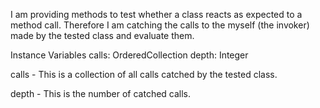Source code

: I am providing methods to test whether a class reacts as expected to a method call. Therefore I am catching the calls to the myself (the invoker) made by the tested class and evaluate them. 

Instance Variables
	calls:		OrderedCollection
	depth:		Integer

calls
	- This is a collection of all calls catched by the tested class.

depth
	- This is the number of catched calls.
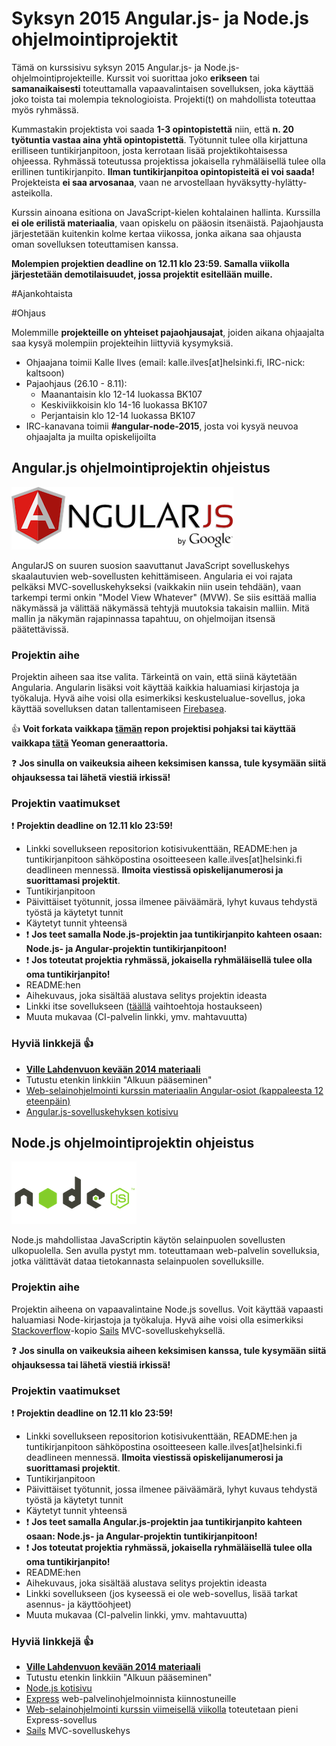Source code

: # Syksyn 2015 Angular.js- ja Node.js ohjelmointiprojektit

Tämä on kurssisivu syksyn 2015 Angular.js- ja Node.js-ohjelmointiprojekteille. Kurssit voi suorittaa joko **erikseen** tai **samanaikaisesti** toteuttamalla vapaavalintaisen sovelluksen, joka käyttää joko toista tai molempia teknologioista. Projekti(t) on mahdollista toteuttaa myös ryhmässä.

Kummastakin projektista voi saada **1-3 opintopistettä** niin, että **n. 20 työtuntia vastaa aina yhtä opintopistettä**. Työtunnit tulee olla kirjattuna erilliseen tuntikirjanpitoon, josta kerrotaan lisää projektikohtaisessa ohjeessa. Ryhmässä toteutussa projektissa jokaisella ryhmäläisellä tulee olla erillinen tuntikirjanpito. **Ilman tuntikirjanpitoa opintopisteitä ei voi saada!** Projekteista **ei saa arvosanaa**, vaan ne arvostellaan hyväksytty-hylätty-asteikolla.

Kurssin ainoana esitiona on JavaScript-kielen kohtalainen hallinta. Kurssilla **ei ole erilistä materiaalia**, vaan opiskelu on pääosin itsenäistä. Pajaohjausta järjestetään kuitenkin kolme kertaa viikossa, jonka aikana saa ohjausta oman sovelluksen toteuttamisen kanssa. 

**Molempien projektien deadline on 12.11 klo 23:59. Samalla viikolla järjestetään demotilaisuudet, jossa projektit esitellään muille.**

#Ajankohtaista

#Ohjaus

Molemmille **projekteille on yhteiset pajaohjausajat**, joiden aikana ohjaajalta saa kysyä molempiin projekteihin liittyviä kysymyksiä. 

* Ohjaajana toimii Kalle Ilves (email: kalle.ilves[at]helsinki.fi, IRC-nick: kaltsoon)
* Pajaohjaus (26.10 - 8.11):
  * Maanantaisin klo 12-14 luokassa BK107
  * Keskiviikkoisin klo 14-16 luokassa BK107
  * Perjantaisin klo 12-14 luokassa BK107
* IRC-kanavana toimii **#angular-node-2015**, josta voi kysyä neuvoa ohjaajalta ja muilta opiskelijoilta

## Angular.js ohjelmointiprojektin ohjeistus

![Angular.js](https://raw.githubusercontent.com/Kaltsoon/AngularJS-ja-NodeJS-ohjelmointiprojekti-s2015/master/images/AngularJS-large.png)  

AngularJS on suuren suosion saavuttanut JavaScript sovelluskehys skaalautuvien web-sovellusten kehittämiseen.
Angularia ei voi rajata pelkäksi MVC-sovelluskehykseksi (vaikkakin niin usein tehdään), vaan tarkempi termi onkin "Model View Whatever" (MVW). Se siis esittää mallia näkymässä ja välittää näkymässä tehtyjä muutoksia takaisin malliin. Mitä mallin ja näkymän rajapinnassa tapahtuu, on ohjelmoijan itsensä päätettävissä. 

### Projektin aihe

Projektin aiheen saa itse valita. Tärkeintä on vain, että siinä käytetään Angularia. Angularin lisäksi voit käyttää kaikkia haluamiasi kirjastoja ja työkaluja. Hyvä aihe voisi olla esimerkiksi keskustelualue-sovellus, joka käyttää sovelluksen datan tallentamiseen [Firebasea](https://www.firebase.com/).

:thumbsup: **Voit forkata vaikkapa [tämän](https://github.com/Kaltsoon/Angular-boilerplate) repon projektisi pohjaksi tai käyttää vaikkapa [tätä](https://github.com/yeoman/generator-angular) Yeoman generaattoria.**

:question: **Jos sinulla on vaikeuksia aiheen keksimisen kanssa, tule kysymään siitä ohjauksessa tai lähetä viestiä irkissä!**

### Projektin vaatimukset

:exclamation: **Projektin deadline on 12.11 klo 23:59!**

* Linkki sovellukseen repositorion kotisivukenttään, README:hen ja tuntikirjanpitoon sähköpostina osoitteeseen kalle.ilves[at]helsinki.fi deadlineen mennessä. **Ilmoita viestissä opiskelijanumerosi ja suorittamasi projektit**.
* Tuntikirjanpitoon
 * Päivittäiset työtunnit, jossa ilmenee päiväämärä, lyhyt kuvaus tehdystä työstä ja käytetyt tunnit
 * Käytetyt tunnit yhteensä
 * :exclamation: **Jos teet samalla Node.js-projektin jaa tuntikirjanpito kahteen osaan: Node.js- ja Angular-projektin tuntikirjanpitoon!**
 * :exclamation: **Jos toteutat projektia ryhmässä, jokaisella ryhmäläisellä tulee olla oma tuntikirjanpito!**
* README:hen
 * Aihekuvaus, joka sisältää alustava selitys projektin ideasta
 * Linkki itse sovellukseen ([täällä](https://github.com/tuhoojabotti/AngularJS-ohjelmointiprojekti-k2014/blob/master/material/starting.md#hostaus) vaihtoehtoja hostaukseen)
 * Muuta mukavaa (CI-palvelin linkki, ymv. mahtavuutta)

### Hyviä linkkejä :thumbsup:

* **[Ville Lahdenvuon kevään 2014 materiaali](https://github.com/tuhoojabotti/AngularJS-ohjelmointiprojekti-k2014#materiaali)**
 * Tutustu etenkin linkkiin "Alkuun pääseminen" 
* [Web-selainohjelmointi kurssin materiaalin Angular-osiot (kappaleesta 12 eteenpäin)](http://web-selainohjelmointi.github.io/#12-Sovelluksen-rakenteen-hallinta:-AngularJS)
* [Angular.js-sovelluskehyksen kotisivu](https://angularjs.org)

## Node.js ohjelmointiprojektin ohjeistus

![Node.js](https://raw.githubusercontent.com/Kaltsoon/AngularJS-ja-NodeJS-ohjelmointiprojekti-s2015/master/images/nodejs-logo.png)

Node.js mahdollistaa JavaScriptin käytön selainpuolen sovellusten ulkopuolella. Sen avulla pystyt mm. toteuttamaan web-palvelin sovelluksia, jotka välittävät dataa tietokannasta selainpuolen sovelluksille.

### Projektin aihe

Projektin aiheena on vapaavalintaine Node.js sovellus. Voit käyttää vapaasti haluamiasi Node-kirjastoja ja työkaluja. Hyvä aihe voisi olla esimerkiksi [Stackoverflow](http://stackoverflow.com/)-kopio [Sails](http://sailsjs.org/) MVC-sovelluskehyksellä.

:question: **Jos sinulla on vaikeuksia aiheen keksimisen kanssa, tule kysymään siitä ohjauksessa tai lähetä viestiä irkissä!**

### Projektin vaatimukset

:exclamation: **Projektin deadline on 12.11 klo 23:59!**

* Linkki sovellukseen repositorion kotisivukenttään, README:hen ja tuntikirjanpitoon sähköpostina osoitteeseen kalle.ilves[at]helsinki.fi deadlineen mennessä. **Ilmoita viestissä opiskelijanumerosi ja suorittamasi projektit**.
* Tuntikirjanpitoon
 * Päivittäiset työtunnit, jossa ilmenee päiväämärä, lyhyt kuvaus tehdystä työstä ja käytetyt tunnit
 * Käytetyt tunnit yhteensä
 * :exclamation: **Jos teet samalla Angular.js-projektin jaa tuntikirjanpito kahteen osaan: Node.js- ja Angular-projektin tuntikirjanpitoon!**
 * :exclamation: **Jos toteutat projektia ryhmässä, jokaisella ryhmäläisellä tulee olla oma tuntikirjanpito!**
* README:hen
 * Aihekuvaus, joka sisältää alustava selitys projektin ideasta
 * Linkki sovellukseen (jos kyseessä ei ole web-sovellus, lisää tarkat asennus- ja käyttöohjeet)
 * Muuta mukavaa (CI-palvelin linkki, ymv. mahtavuutta)

### Hyviä linkkejä :thumbsup:

* **[Ville Lahdenvuon kevään 2014 materiaali](https://github.com/tuhoojabotti/NodeJS-ohjelmointiprojekti-k2014#materiaali)**
 * Tutustu etenkin linkkiin "Alkuun pääseminen" 
* [Node.js kotisivu](https://nodejs.org/en/)
* [Express](http://expressjs.com/) web-palvelinohjelmoinnista kiinnostuneille
 * [Web-selainohjelmointi kurssin viimeisellä viikolla](http://web-selainohjelmointi.github.io/#21-Palvelinohjelmointia-JavaScriptill%C3%A4---Node.js-ja-Express) toteutetaan pieni Express-sovellus
* [Sails](http://sailsjs.org/) MVC-sovelluskehys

+--

Could you transcribe the entries above word for word, from the line with "projektit esitellään muille.**" down to the line with "AngularJS on suuren", keeping both?

*Written reply*
**Molempien projektien deadline on 12.11 klo 23:59. Samalla viikolla järjestetään demotilaisuudet, jossa projektit esitellään muille.**

#Ajankohtaista

#Ohjaus

Molemmille **projekteille on yhteiset pajaohjausajat**, joiden aikana ohjaajalta saa kysyä molempiin projekteihin liittyviä kysymyksiä. 

* Ohjaajana toimii Kalle Ilves (email: kalle.ilves[at]helsinki.fi, IRC-nick: kaltsoon)
* Pajaohjaus (26.10 - 8.11):
  * Maanantaisin klo 12-14 luokassa BK107
  * Keskiviikkoisin klo 14-16 luokassa BK107
  * Perjantaisin klo 12-14 luokassa BK107
* IRC-kanavana toimii **#angular-node-2015**, josta voi kysyä neuvoa ohjaajalta ja muilta opiskelijoilta

## Angular.js ohjelmointiprojektin ohjeistus

![Angular.js](https://raw.githubusercontent.com/Kaltsoon/AngularJS-ja-NodeJS-ohjelmointiprojekti-s2015/master/images/AngularJS-large.png)  

AngularJS on suuren suosion saavuttanut JavaScript sovelluskehys skaalautuvien web-sovellusten kehittämiseen.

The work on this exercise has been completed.